[DATA PROVIDED — start]

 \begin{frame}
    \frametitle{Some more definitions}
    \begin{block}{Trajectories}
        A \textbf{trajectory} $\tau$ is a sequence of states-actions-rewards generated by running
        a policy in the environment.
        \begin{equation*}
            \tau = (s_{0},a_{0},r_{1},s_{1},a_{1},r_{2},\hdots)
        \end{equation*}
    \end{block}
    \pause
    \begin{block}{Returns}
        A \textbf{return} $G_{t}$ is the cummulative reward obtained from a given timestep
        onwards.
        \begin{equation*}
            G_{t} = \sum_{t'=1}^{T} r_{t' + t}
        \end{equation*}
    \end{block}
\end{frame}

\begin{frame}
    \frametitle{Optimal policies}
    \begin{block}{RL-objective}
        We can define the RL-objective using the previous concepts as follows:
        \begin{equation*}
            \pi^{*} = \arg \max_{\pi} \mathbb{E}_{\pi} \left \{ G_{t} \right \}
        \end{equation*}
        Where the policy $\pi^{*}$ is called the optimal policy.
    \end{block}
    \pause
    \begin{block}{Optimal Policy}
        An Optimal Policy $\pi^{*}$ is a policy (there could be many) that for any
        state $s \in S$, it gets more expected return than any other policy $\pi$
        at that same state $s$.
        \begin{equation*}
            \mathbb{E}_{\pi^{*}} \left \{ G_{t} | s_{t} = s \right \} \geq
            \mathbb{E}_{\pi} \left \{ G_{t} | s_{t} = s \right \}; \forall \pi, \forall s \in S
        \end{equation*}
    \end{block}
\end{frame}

[DATA PROVIDED — finish]

EXERCISE AIM. Type out every record above once more, exactly.

PROBLEM SOLUTION.
 \begin{frame}
    \frametitle{Some more definitions}
    \begin{block}{Trajectories}
        A \textbf{trajectory} $\tau$ is a sequence of states-actions-rewards generated by running
        a policy in the environment.
        \begin{equation*}
            \tau = (s_{0},a_{0},r_{1},s_{1},a_{1},r_{2},\hdots)
        \end{equation*}
    \end{block}
    \pause
    \begin{block}{Returns}
        A \textbf{return} $G_{t}$ is the cummulative reward obtained from a given timestep
        onwards.
        \begin{equation*}
            G_{t} = \sum_{t'=1}^{T} r_{t' + t}
        \end{equation*}
    \end{block}
\end{frame}

\begin{frame}
    \frametitle{Optimal policies}
    \begin{block}{RL-objective}
        We can define the RL-objective using the previous concepts as follows:
        \begin{equation*}
            \pi^{*} = \arg \max_{\pi} \mathbb{E}_{\pi} \left \{ G_{t} \right \}
        \end{equation*}
        Where the policy $\pi^{*}$ is called the optimal policy.
    \end{block}
    \pause
    \begin{block}{Optimal Policy}
        An Optimal Policy $\pi^{*}$ is a policy (there could be many) that for any
        state $s \in S$, it gets more expected return than any other policy $\pi$
        at that same state $s$.
        \begin{equation*}
            \mathbb{E}_{\pi^{*}} \left \{ G_{t} | s_{t} = s \right \} \geq
            \mathbb{E}_{\pi} \left \{ G_{t} | s_{t} = s \right \}; \forall \pi, \forall s \in S
        \end{equation*}
    \end{block}
\end{frame}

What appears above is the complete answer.